A more detailed list of logs is found in the Operations Guide, chapter Monitoring the System.
Root Shell Option in Test Agent Local Console
You can perform additional troubleshooting under the guidance of Paragon Active Assurance by logging into the root shell of a Test Agent. This is done from the Test Agent local admin console.
How to access the local console is explained in the in-app help under "Test Agents" > "Configuring Test Agents from the local console".
- Navigate to Utilities and select Root shell.
- Log in with password
onlyfordebugaccess
.
The root shell prompt now appears.
The root password can be changed within the root shell using the passwd
command. Alternatively, this can be done using the Change root
password option in the local console.
Any changes made to the Test Agent in the root shell may cause the Test Agent to malfunction and/or void the warranty.
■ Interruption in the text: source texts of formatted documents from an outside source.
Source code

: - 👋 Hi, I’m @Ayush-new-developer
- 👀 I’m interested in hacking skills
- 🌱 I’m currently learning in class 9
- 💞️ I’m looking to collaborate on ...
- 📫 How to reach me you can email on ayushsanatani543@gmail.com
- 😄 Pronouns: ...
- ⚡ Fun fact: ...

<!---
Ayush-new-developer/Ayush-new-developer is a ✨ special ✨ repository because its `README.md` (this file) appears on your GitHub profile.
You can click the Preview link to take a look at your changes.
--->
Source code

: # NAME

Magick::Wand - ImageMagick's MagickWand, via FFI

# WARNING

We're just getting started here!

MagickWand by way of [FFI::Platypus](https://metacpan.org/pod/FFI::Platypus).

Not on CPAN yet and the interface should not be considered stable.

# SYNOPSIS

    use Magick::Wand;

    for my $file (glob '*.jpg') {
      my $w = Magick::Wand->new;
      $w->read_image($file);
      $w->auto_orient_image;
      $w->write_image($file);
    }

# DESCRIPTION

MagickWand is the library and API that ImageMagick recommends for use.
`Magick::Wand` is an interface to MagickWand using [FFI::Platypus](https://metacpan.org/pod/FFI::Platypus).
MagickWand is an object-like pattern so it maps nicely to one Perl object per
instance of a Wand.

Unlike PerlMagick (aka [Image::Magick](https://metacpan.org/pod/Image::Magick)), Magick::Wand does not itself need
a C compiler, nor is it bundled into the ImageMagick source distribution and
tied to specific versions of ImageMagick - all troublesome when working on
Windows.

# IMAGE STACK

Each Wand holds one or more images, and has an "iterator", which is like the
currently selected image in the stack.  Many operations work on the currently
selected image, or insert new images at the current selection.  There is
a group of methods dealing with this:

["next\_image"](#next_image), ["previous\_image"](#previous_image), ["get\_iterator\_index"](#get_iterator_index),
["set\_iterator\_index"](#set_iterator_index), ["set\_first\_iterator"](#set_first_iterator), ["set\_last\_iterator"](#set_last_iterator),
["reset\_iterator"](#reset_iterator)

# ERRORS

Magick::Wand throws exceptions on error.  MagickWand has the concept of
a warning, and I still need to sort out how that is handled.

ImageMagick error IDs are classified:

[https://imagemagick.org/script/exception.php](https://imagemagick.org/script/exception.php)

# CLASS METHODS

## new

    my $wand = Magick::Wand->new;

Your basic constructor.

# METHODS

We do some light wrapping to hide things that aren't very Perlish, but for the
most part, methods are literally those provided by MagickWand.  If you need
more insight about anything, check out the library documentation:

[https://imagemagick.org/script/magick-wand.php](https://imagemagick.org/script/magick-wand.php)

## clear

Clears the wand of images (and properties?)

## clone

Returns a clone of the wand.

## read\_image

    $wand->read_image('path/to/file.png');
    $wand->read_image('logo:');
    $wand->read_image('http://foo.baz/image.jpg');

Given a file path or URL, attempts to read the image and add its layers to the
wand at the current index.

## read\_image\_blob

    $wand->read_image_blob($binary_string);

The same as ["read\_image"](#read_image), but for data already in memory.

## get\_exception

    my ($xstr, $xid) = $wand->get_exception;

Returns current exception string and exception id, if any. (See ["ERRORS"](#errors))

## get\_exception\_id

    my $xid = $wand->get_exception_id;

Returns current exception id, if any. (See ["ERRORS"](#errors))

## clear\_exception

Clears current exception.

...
When in doubt, always consult Juniper staff before proceeding.
The subsections that follow deal with specific problems.
Problem: Applying a license fails
Suggested actions:
-
First try restarting the licensing service:
sudo systemctl restart netrounds-license-daemon
-
If that does not help, you can wipe all licenses and reapply them as described in the Operations Guide, chapter Deleting Licenses from the System.
Problem: Services cannot be accessed
Suggested actions:
-
Check service status with the following commands:
sudo systemctl status "netrounds-*" openvpn@netrounds sudo systemctl status apache2 openvpn@netrounds
-
Check that the host name resolves to the correct IP, for instance using
dig
orping
-
Check listening ports with
netstat -lan
-
Check network traffic with
tcpdump
Problem: No data collected
- Possible cause: NTP time sync problem. This will introduce a time offset in the server-generated result views, so that it may take a while until any results appear in these views.
- Possible cause: No free disk space.
Problem: Data collection is slow, or data loss occurs
- Possible cause: Tests and monitors are queuing up so that data collection is delayed.
Run the command
ncc status
and check the value of scheduled_call_latency
, which indicates the length
of the queue. See the Operations Guide, chapter Tuning the System, section
"Control Center" for further information and a suggested remedy.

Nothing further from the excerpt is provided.